* [What this task involves]: Copy only this range: the line with "- 完全免费，无需网络连接" through the final line of the material, inclusive at both ends.

>>

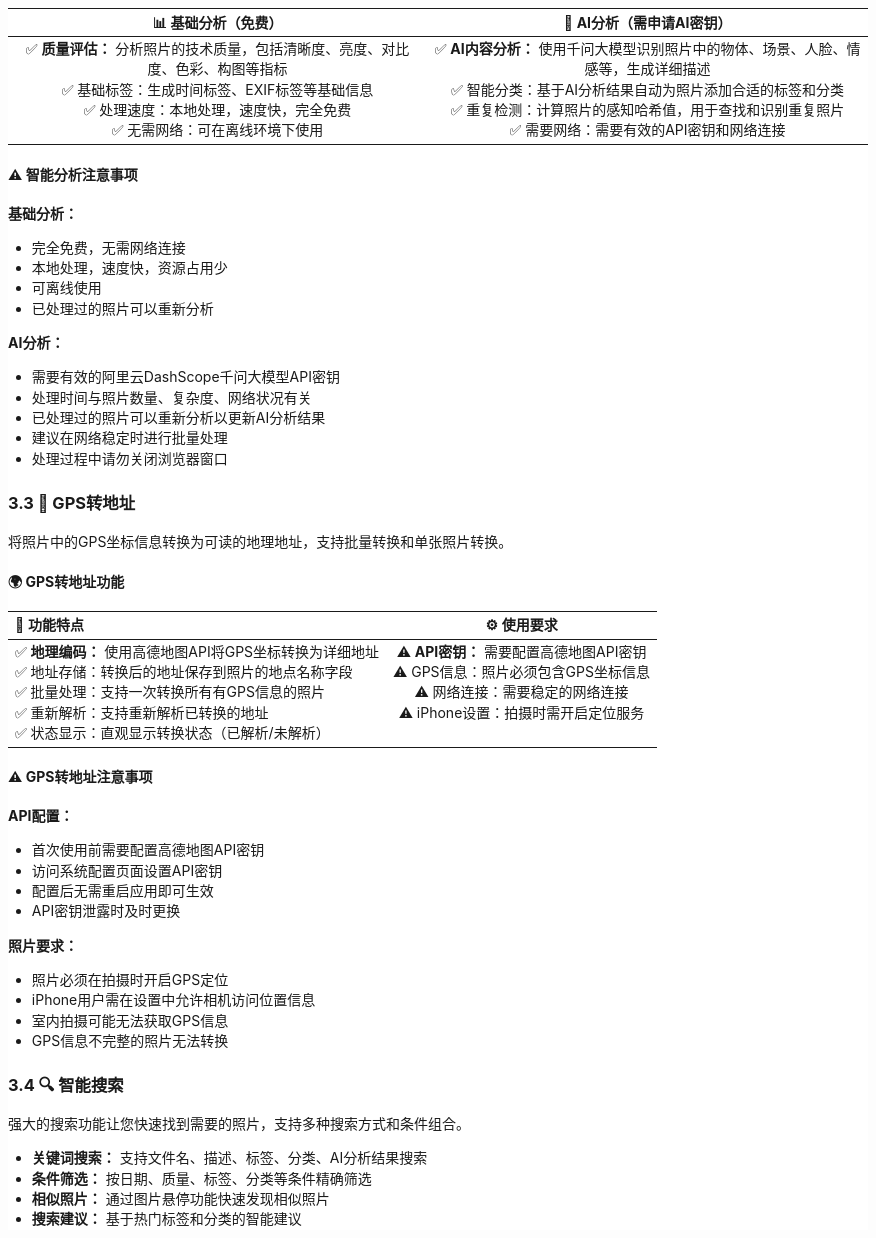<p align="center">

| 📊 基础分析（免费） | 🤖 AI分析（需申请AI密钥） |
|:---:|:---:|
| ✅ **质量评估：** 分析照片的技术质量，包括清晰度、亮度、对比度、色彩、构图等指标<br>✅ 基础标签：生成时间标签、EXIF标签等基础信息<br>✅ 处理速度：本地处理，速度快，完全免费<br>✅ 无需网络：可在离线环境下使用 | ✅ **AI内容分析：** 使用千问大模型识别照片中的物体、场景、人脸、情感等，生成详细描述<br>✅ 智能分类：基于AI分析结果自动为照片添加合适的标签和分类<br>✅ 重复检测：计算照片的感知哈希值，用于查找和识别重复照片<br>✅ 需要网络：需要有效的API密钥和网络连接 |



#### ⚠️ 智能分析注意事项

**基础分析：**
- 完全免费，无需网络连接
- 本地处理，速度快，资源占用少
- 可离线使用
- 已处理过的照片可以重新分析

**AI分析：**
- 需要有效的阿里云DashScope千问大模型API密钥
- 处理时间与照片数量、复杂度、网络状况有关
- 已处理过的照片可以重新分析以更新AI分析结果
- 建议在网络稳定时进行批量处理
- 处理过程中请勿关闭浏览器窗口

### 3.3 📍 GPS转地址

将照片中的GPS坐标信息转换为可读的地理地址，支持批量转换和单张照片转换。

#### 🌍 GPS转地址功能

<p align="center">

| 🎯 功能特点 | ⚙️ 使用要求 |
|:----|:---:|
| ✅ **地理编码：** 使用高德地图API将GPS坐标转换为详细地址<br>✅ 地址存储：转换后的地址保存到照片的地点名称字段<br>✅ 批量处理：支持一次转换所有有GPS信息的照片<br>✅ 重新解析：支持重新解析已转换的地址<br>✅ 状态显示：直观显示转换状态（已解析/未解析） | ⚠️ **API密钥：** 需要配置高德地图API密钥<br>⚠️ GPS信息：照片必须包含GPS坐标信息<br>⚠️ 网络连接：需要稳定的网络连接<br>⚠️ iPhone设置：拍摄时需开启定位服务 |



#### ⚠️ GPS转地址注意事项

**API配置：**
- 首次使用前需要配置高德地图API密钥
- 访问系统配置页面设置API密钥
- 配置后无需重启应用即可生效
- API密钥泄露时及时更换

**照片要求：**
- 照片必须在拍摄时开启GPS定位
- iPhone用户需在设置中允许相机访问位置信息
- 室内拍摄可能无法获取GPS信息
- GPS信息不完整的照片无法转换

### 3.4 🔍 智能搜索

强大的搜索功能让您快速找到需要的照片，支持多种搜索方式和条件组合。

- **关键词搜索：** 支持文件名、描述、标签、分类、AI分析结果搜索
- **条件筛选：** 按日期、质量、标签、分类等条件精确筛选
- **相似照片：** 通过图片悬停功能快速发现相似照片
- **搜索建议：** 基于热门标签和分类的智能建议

<<

* [Exercise answer]:
- 完全免费，无需网络连接
- 本地处理，速度快，资源占用少
- 可离线使用
- 已处理过的照片可以重新分析

**AI分析：**
- 需要有效的阿里云DashScope千问大模型API密钥
- 处理时间与照片数量、复杂度、网络状况有关
- 已处理过的照片可以重新分析以更新AI分析结果
- 建议在网络稳定时进行批量处理
- 处理过程中请勿关闭浏览器窗口

### 3.3 📍 GPS转地址

将照片中的GPS坐标信息转换为可读的地理地址，支持批量转换和单张照片转换。

#### 🌍 GPS转地址功能

<p align="center">

| 🎯 功能特点 | ⚙️ 使用要求 |
|:----|:---:|
| ✅ **地理编码：** 使用高德地图API将GPS坐标转换为详细地址<br>✅ 地址存储：转换后的地址保存到照片的地点名称字段<br>✅ 批量处理：支持一次转换所有有GPS信息的照片<br>✅ 重新解析：支持重新解析已转换的地址<br>✅ 状态显示：直观显示转换状态（已解析/未解析） | ⚠️ **API密钥：** 需要配置高德地图API密钥<br>⚠️ GPS信息：照片必须包含GPS坐标信息<br>⚠️ 网络连接：需要稳定的网络连接<br>⚠️ iPhone设置：拍摄时需开启定位服务 |



#### ⚠️ GPS转地址注意事项

**API配置：**
- 首次使用前需要配置高德地图API密钥
- 访问系统配置页面设置API密钥
- 配置后无需重启应用即可生效
- API密钥泄露时及时更换

**照片要求：**
- 照片必须在拍摄时开启GPS定位
- iPhone用户需在设置中允许相机访问位置信息
- 室内拍摄可能无法获取GPS信息
- GPS信息不完整的照片无法转换

### 3.4 🔍 智能搜索

强大的搜索功能让您快速找到需要的照片，支持多种搜索方式和条件组合。

- **关键词搜索：** 支持文件名、描述、标签、分类、AI分析结果搜索
- **条件筛选：** 按日期、质量、标签、分类等条件精确筛选
- **相似照片：** 通过图片悬停功能快速发现相似照片
- **搜索建议：** 基于热门标签和分类的智能建议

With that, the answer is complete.